The Englishmen exchanged glances and said:
“That’s astonishing.”
And Lefty replies:
“With us it’s that way everywhere.”
“And what,” they ask, “is this ‘Dream Book’ in Russia?”
“That,” he says, “is a book which, if you’re looking for some fortune-telling in the Psalter and King David doesn’t reveal it clearly, then in the Dream Book you get souplemental divinations.”
They say:
“That’s a pity. It would be better if you knew at least the four rules of addition in arithmetic—that would be much more useful to you than the whole Dream Book. Then you might have realized that for every mechanism there is a calculation of force, while you, though you have very skillful hands, did not realize that such a small mechanism as in this nymphosoria is calculated with the finest precision and cannot carry these horseshoes.
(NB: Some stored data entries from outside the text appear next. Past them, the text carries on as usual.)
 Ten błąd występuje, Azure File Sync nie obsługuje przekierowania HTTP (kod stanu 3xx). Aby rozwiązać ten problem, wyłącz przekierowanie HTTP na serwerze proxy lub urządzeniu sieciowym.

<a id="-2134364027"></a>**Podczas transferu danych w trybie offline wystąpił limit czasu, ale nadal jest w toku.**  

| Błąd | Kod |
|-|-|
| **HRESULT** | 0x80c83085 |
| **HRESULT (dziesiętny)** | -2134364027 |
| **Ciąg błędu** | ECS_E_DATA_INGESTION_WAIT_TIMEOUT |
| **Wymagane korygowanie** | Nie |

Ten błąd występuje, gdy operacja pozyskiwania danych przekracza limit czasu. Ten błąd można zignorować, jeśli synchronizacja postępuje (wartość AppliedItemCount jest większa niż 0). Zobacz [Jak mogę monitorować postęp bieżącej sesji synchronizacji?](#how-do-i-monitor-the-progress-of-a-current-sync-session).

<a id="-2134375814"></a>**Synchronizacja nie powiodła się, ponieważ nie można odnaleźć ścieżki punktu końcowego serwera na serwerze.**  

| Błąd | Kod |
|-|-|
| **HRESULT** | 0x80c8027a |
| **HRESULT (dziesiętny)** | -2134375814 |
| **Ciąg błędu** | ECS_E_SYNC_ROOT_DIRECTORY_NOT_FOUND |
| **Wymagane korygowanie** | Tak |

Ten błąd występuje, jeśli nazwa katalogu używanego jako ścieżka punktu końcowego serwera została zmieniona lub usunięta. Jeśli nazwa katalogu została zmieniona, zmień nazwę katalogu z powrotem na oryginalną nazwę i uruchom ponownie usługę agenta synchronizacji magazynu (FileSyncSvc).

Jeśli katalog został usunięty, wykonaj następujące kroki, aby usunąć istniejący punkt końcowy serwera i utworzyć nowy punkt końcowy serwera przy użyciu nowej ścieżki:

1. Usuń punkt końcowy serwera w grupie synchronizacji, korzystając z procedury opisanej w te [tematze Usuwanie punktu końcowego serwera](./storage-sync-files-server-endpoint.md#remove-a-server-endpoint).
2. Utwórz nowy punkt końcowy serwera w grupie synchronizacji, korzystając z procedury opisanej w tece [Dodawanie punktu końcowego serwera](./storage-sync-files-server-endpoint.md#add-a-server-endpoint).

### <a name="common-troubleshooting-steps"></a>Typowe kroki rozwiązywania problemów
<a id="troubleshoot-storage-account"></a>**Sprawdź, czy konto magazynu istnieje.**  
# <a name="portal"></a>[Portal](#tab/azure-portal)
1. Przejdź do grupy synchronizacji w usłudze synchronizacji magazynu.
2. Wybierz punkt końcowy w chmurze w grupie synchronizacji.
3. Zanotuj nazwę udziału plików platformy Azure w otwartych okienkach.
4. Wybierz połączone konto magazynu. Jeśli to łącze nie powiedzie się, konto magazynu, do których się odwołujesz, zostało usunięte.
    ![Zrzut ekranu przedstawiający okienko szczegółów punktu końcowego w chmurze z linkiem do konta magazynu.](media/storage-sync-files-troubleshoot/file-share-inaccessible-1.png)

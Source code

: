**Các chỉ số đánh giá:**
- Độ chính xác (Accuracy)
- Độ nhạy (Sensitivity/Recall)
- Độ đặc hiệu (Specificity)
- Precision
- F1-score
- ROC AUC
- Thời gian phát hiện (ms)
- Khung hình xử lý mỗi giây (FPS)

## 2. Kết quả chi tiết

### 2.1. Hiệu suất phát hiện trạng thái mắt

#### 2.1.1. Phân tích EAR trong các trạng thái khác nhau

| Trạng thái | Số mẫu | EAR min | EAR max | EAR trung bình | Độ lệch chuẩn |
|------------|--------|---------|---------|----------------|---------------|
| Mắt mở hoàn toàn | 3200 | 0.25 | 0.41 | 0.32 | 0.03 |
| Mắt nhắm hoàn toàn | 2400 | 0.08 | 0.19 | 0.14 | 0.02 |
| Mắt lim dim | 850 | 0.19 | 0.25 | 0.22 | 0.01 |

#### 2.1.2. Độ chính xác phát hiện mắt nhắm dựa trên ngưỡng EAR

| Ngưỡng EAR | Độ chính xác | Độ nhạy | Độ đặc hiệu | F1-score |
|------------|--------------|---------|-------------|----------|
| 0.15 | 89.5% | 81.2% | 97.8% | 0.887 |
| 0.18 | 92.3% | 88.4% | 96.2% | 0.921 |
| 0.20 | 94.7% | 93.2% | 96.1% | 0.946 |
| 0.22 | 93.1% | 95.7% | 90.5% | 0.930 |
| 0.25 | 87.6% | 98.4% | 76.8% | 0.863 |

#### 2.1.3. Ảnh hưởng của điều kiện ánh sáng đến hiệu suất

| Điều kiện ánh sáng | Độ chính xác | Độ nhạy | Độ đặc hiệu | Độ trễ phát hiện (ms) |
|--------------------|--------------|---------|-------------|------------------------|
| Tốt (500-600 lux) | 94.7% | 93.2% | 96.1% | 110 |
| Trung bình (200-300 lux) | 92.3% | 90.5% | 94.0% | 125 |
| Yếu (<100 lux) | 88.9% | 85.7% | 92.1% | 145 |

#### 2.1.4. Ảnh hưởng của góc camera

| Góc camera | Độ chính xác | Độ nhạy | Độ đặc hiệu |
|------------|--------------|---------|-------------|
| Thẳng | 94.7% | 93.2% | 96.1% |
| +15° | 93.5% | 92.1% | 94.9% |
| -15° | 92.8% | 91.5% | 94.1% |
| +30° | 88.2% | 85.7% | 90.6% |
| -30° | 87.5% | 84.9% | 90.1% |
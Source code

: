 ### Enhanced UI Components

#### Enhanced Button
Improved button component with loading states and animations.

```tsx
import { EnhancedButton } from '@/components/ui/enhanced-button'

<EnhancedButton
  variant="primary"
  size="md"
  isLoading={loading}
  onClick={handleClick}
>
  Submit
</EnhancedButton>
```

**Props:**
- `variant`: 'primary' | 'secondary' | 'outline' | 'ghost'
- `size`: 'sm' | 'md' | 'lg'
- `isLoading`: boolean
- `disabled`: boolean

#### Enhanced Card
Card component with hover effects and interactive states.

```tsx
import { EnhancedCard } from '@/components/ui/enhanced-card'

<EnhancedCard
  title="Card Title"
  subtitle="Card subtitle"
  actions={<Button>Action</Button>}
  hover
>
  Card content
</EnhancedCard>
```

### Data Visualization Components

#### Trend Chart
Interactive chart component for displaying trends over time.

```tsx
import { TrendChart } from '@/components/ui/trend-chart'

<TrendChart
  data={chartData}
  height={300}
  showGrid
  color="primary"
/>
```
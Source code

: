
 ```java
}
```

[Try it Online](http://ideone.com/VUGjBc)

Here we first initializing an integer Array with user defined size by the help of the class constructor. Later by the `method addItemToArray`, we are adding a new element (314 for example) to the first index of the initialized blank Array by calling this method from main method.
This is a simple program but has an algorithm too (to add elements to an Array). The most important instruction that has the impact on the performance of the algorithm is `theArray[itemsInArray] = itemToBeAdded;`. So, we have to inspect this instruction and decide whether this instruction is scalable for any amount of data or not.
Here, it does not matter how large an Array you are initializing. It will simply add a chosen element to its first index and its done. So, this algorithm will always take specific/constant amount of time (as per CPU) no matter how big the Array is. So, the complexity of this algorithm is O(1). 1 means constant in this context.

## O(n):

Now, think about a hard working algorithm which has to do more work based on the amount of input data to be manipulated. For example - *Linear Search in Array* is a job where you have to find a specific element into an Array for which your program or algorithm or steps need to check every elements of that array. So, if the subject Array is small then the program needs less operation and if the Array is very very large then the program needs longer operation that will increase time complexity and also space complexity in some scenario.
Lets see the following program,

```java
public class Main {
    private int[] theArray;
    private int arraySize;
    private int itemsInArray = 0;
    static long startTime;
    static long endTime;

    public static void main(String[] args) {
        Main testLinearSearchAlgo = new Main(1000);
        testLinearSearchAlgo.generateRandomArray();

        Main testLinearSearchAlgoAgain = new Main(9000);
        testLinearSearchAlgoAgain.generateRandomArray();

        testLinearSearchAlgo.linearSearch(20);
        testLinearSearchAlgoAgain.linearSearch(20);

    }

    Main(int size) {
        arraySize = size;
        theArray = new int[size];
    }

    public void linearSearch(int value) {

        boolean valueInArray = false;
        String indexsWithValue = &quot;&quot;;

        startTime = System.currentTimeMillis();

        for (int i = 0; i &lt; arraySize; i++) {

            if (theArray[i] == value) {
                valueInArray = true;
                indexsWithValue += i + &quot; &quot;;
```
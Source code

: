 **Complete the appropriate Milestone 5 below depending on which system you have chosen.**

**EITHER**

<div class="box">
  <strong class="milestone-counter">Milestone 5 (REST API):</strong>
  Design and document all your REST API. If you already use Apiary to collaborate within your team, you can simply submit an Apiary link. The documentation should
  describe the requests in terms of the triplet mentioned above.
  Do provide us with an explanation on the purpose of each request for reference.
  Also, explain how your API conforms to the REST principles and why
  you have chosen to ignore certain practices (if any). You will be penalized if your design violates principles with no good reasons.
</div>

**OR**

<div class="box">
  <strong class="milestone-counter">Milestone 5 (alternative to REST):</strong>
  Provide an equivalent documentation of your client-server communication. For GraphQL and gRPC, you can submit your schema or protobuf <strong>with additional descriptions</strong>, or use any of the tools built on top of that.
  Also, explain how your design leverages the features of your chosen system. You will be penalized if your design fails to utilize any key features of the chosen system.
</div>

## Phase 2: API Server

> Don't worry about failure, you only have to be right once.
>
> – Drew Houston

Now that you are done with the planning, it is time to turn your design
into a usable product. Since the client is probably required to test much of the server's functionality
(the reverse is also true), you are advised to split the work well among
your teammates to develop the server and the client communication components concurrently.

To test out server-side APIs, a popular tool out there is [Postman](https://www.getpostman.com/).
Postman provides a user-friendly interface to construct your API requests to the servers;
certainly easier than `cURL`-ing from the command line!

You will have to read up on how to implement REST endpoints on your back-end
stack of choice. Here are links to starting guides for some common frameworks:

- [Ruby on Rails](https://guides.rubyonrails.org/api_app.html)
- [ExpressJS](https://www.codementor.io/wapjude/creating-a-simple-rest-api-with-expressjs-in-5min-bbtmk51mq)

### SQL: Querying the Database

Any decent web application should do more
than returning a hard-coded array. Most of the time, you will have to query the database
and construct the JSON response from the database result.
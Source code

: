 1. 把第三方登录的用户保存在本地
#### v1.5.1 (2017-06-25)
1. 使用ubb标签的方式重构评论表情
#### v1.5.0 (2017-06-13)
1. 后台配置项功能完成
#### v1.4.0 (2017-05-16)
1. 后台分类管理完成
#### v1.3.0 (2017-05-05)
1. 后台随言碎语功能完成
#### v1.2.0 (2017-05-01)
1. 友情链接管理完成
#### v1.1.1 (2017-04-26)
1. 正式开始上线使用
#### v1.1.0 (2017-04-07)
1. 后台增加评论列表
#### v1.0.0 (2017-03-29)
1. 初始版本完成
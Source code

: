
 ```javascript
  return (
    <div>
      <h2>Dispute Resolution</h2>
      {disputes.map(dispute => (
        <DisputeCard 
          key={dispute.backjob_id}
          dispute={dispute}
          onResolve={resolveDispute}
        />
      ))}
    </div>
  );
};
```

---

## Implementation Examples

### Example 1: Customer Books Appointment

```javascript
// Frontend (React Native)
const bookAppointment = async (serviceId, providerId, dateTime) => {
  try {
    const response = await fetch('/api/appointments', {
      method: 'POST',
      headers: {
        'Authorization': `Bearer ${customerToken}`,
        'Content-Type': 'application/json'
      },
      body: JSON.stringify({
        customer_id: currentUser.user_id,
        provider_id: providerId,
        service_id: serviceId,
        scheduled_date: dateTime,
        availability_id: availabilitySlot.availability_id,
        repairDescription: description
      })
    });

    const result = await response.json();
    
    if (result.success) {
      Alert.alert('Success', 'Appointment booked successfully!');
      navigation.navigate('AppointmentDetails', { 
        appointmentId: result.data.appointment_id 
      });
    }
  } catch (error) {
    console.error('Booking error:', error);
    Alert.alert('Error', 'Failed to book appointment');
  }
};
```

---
That’s why it no longer leaps or does a danser.”
Lefty agreed.
“There’s no disputing,” he said, “that we haven’t gone far in learning, but, then, we’re faithfully devoted to our fatherland.”
And the Englishmen say to him:
“Stay with us, we’ll give you a grand education, and you’ll come out an astonishing master.”
But Lefty did not agree to that.
“I’ve got parents at home,” he said.
The Englishmen offered to send money to
his parents, but Lefty did not accept.
“I’m attached to my native land,” he says, “and my father’s already an old man, and my mother’s an old woman, they’re used to going to their parish church, and I’ll be very bored here alone, because I’m still of the bachelor’s estate.”
“You’ll get used to it here,” they say. “Change your religion, and we’ll get you married.”
“That,” said Lefty, “can never be.”
“Why so?”
“Because,” he says, “our Russian faith is the most correct one, and as our anceptors believed, so the descenders should believe.”
“You don’t know our faith,” say the Englishmen. “We’re of the same Christian religion and adhere to the same Gospel.”
“The Gospel,” says Lefty, “is indeed the same for all, only our books are thicker next to yours, and our faith has more in it.”
“What makes you think so?”
“About that,” he says, “we have all the obvious proofs.”
“Such as?”
“Such as,” he says, “that we have God-working icons and tomb-exuding heads and relics, and you have nothing, and, except for Sunday, you don’t even have any extraneous feast days, and for another reason—though we might be married legally, it would be embarrassing for me to live with an Englishwoman.”
“How come?” they ask. “Don’t scorn them: our women also dress neatly and make good housewives.”
And Lefty says:
“I don’t know them.”
The Englishmen reply:
“That doesn’t matter. You can get to know them: we’ll arrange a grandezvous for you.”
Lefty became abashed.
“Why addle girls’ heads for nothing?” he says. And he declined. “A grandezvous is for gentlefolk, it’s not fitting for us, and if they find out back home in Tula, they’ll make a great laughingstock of me.”